▸ **PROBLEM STATEMENT**
Please repeat only the stretch of records running from the first line through the line that contains "is sufficient: https://www.drive5.com/usearch/manual/".

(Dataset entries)
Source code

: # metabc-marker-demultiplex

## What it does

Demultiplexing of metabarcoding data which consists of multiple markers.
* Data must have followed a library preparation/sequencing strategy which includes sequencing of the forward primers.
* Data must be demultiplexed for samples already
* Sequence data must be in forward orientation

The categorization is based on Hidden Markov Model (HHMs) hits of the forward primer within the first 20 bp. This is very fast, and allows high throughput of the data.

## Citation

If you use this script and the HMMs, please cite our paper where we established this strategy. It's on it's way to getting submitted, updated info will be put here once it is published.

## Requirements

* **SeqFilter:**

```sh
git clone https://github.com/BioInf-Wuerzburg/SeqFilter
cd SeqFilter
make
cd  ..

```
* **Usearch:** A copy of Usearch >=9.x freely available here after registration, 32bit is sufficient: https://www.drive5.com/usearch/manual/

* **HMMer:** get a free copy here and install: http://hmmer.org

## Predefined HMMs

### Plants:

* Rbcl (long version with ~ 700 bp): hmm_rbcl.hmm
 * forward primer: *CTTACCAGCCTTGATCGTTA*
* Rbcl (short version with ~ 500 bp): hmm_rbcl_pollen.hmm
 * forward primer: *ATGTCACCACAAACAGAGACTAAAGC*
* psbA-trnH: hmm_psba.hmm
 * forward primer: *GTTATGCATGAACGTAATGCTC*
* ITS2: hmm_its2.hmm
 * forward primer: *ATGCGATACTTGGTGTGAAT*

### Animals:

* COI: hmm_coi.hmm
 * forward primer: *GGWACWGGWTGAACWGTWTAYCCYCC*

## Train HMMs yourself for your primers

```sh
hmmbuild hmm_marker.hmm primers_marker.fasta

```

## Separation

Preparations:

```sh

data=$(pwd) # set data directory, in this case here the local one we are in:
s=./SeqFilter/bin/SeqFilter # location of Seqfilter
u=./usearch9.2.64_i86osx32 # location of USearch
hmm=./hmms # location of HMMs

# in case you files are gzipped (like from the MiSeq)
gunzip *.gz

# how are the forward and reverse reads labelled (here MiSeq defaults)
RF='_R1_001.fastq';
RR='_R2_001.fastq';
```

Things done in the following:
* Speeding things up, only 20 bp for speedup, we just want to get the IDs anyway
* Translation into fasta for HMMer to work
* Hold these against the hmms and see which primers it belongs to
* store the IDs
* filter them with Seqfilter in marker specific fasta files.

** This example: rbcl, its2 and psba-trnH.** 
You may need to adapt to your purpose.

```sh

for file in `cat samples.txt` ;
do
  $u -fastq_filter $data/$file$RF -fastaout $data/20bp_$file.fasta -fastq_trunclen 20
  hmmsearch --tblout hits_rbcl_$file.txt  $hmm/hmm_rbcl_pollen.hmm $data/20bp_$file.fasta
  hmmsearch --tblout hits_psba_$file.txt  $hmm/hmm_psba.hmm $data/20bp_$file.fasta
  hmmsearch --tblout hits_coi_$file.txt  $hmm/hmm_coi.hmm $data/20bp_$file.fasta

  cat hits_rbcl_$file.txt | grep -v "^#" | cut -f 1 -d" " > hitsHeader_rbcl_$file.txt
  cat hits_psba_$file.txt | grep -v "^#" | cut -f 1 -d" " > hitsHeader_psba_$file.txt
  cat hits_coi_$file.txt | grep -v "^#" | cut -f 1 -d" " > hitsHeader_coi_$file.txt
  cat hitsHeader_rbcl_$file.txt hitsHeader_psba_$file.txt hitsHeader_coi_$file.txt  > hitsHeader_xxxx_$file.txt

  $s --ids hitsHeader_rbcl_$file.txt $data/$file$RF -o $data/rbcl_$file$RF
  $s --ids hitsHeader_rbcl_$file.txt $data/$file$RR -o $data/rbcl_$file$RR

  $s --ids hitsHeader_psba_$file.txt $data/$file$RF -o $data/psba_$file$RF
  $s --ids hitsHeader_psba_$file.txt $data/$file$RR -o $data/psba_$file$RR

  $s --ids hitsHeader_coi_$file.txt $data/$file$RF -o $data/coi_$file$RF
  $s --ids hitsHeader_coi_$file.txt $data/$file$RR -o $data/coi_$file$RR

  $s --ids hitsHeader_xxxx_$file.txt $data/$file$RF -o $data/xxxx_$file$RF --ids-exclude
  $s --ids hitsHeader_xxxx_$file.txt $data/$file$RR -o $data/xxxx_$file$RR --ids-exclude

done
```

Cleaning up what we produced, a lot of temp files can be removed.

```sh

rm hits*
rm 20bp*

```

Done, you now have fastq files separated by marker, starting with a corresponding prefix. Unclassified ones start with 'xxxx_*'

▸ **FINISHED EXERCISE**
Source code

: # metabc-marker-demultiplex

## What it does

Demultiplexing of metabarcoding data which consists of multiple markers.
* Data must have followed a library preparation/sequencing strategy which includes sequencing of the forward primers.
* Data must be demultiplexed for samples already
* Sequence data must be in forward orientation

The categorization is based on Hidden Markov Model (HHMs) hits of the forward primer within the first 20 bp. This is very fast, and allows high throughput of the data.

## Citation

If you use this script and the HMMs, please cite our paper where we established this strategy. It's on it's way to getting submitted, updated info will be put here once it is published.

## Requirements

* **SeqFilter:**

```sh
git clone https://github.com/BioInf-Wuerzburg/SeqFilter
cd SeqFilter
make
cd  ..

```
* **Usearch:** A copy of Usearch >=9.x freely available here after registration, 32bit is sufficient: https://www.drive5.com/usearch/manual/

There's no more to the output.